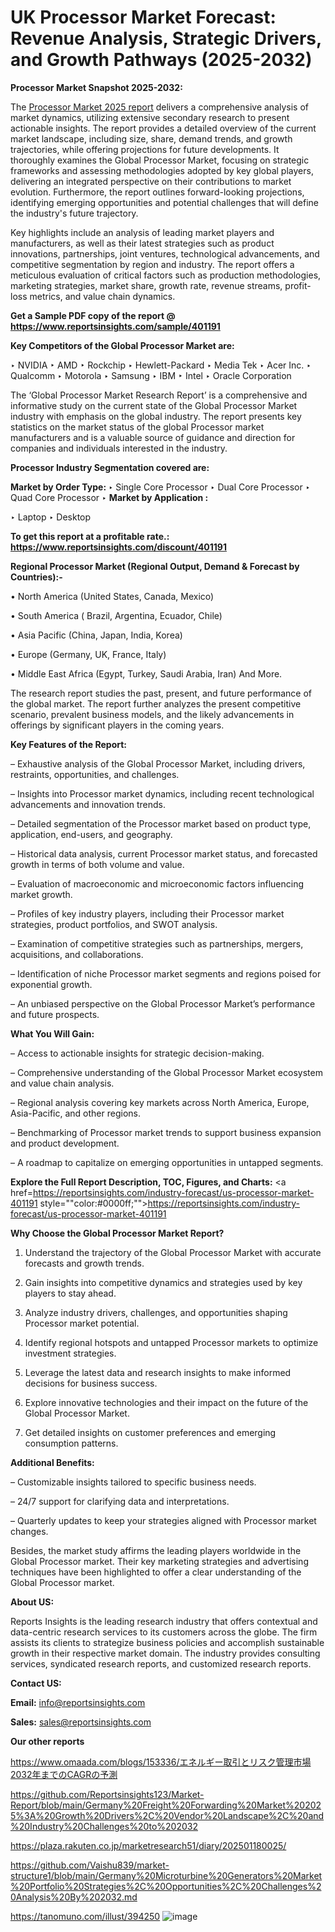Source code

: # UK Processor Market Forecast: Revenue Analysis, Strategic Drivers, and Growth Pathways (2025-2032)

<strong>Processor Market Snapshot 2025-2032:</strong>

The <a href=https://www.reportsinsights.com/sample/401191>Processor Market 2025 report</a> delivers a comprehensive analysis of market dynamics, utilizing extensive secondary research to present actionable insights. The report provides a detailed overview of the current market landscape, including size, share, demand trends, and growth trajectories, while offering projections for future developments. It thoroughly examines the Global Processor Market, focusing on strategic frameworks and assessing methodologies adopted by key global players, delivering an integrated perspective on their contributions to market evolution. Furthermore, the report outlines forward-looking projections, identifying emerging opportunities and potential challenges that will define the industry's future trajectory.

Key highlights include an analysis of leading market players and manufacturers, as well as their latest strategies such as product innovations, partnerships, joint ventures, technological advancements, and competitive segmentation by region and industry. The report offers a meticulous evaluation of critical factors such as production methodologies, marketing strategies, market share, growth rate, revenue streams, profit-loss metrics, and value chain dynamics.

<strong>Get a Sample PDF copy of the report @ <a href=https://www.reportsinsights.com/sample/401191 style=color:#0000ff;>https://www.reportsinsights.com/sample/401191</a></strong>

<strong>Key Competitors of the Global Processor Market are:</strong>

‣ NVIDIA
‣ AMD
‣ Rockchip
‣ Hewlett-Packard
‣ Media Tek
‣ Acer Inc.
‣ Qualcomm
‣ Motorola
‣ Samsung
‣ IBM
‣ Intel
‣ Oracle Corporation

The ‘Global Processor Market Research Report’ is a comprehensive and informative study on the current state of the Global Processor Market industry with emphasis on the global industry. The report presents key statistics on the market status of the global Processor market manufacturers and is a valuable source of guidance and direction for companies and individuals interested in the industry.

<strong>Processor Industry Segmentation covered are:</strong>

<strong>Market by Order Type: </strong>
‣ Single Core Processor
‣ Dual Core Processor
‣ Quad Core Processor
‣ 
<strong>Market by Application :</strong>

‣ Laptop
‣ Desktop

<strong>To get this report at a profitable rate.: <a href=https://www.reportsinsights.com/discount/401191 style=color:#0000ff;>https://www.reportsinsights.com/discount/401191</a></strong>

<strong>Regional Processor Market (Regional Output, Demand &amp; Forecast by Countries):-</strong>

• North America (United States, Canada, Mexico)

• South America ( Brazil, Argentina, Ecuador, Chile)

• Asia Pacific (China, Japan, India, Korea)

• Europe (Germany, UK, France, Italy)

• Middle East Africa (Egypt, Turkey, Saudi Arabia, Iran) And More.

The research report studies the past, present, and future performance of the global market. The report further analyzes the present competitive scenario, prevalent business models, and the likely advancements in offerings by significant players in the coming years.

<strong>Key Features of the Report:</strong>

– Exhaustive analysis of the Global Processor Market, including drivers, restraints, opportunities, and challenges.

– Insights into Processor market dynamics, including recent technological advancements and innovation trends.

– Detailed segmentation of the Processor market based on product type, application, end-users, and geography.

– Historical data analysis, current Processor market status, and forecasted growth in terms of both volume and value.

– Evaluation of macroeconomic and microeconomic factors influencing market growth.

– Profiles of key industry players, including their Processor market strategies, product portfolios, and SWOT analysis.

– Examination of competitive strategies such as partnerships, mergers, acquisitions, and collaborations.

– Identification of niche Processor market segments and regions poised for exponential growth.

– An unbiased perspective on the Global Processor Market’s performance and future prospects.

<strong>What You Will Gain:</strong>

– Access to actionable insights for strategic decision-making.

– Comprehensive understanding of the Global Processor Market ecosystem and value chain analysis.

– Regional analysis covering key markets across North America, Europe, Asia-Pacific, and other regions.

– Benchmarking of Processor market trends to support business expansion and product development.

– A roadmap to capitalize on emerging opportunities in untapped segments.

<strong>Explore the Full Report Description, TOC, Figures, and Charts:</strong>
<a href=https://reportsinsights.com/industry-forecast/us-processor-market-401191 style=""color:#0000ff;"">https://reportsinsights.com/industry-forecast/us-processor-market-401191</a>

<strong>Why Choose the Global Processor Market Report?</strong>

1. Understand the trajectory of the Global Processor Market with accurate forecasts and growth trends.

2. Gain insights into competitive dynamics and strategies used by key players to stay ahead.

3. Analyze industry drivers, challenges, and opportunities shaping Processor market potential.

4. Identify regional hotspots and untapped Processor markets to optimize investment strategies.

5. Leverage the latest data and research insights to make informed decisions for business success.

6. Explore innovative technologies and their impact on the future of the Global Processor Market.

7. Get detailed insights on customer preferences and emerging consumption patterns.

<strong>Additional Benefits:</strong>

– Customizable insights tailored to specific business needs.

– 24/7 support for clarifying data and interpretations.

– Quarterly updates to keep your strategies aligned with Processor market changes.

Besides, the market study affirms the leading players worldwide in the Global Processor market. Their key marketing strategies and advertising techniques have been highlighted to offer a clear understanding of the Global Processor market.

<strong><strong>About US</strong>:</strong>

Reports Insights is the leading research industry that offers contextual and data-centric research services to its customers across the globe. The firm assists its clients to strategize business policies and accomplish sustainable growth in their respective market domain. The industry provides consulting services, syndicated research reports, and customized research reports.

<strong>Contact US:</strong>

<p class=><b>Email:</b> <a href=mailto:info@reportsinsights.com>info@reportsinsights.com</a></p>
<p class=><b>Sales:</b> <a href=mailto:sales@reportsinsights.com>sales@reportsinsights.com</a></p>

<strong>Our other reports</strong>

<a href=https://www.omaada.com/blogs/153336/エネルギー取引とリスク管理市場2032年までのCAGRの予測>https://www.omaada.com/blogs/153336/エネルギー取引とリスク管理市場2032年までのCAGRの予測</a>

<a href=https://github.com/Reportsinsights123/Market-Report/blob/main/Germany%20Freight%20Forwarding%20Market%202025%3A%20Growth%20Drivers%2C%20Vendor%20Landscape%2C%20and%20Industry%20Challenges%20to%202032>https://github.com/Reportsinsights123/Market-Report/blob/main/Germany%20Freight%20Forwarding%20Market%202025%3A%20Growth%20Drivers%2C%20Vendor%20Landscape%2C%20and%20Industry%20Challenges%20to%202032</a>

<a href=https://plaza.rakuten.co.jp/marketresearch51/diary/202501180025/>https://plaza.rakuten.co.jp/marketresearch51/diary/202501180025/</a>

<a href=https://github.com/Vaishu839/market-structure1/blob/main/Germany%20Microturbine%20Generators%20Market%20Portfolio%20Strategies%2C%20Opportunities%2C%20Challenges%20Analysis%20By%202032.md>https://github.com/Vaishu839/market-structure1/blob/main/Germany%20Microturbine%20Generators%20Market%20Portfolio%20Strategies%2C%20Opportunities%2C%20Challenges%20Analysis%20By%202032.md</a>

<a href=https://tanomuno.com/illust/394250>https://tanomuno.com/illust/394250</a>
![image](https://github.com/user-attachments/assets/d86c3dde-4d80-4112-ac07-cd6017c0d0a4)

========

§ Exercise: Here the job is to output the lines from the top of the listing through the line holding "The ‘Global Processor", word for word and without pictures.

§ Answer to this problem:
Source code

: # UK Processor Market Forecast: Revenue Analysis, Strategic Drivers, and Growth Pathways (2025-2032)

<strong>Processor Market Snapshot 2025-2032:</strong>

The <a href=https://www.reportsinsights.com/sample/401191>Processor Market 2025 report</a> delivers a comprehensive analysis of market dynamics, utilizing extensive secondary research to present actionable insights. The report provides a detailed overview of the current market landscape, including size, share, demand trends, and growth trajectories, while offering projections for future developments. It thoroughly examines the Global Processor Market, focusing on strategic frameworks and assessing methodologies adopted by key global players, delivering an integrated perspective on their contributions to market evolution. Furthermore, the report outlines forward-looking projections, identifying emerging opportunities and potential challenges that will define the industry's future trajectory.

Key highlights include an analysis of leading market players and manufacturers, as well as their latest strategies such as product innovations, partnerships, joint ventures, technological advancements, and competitive segmentation by region and industry. The report offers a meticulous evaluation of critical factors such as production methodologies, marketing strategies, market share, growth rate, revenue streams, profit-loss metrics, and value chain dynamics.

<strong>Get a Sample PDF copy of the report @ <a href=https://www.reportsinsights.com/sample/401191 style=color:#0000ff;>https://www.reportsinsights.com/sample/401191</a></strong>

<strong>Key Competitors of the Global Processor Market are:</strong>

‣ NVIDIA
‣ AMD
‣ Rockchip
‣ Hewlett-Packard
‣ Media Tek
‣ Acer Inc.
‣ Qualcomm
‣ Motorola
‣ Samsung
‣ IBM
‣ Intel
‣ Oracle Corporation

The ‘Global Processor Market Research Report’ is a comprehensive and informative study on the current state of the Global Processor Market industry with emphasis on the global industry. The report presents key statistics on the market status of the global Processor market manufacturers and is a valuable source of guidance and direction for companies and individuals interested in the industry.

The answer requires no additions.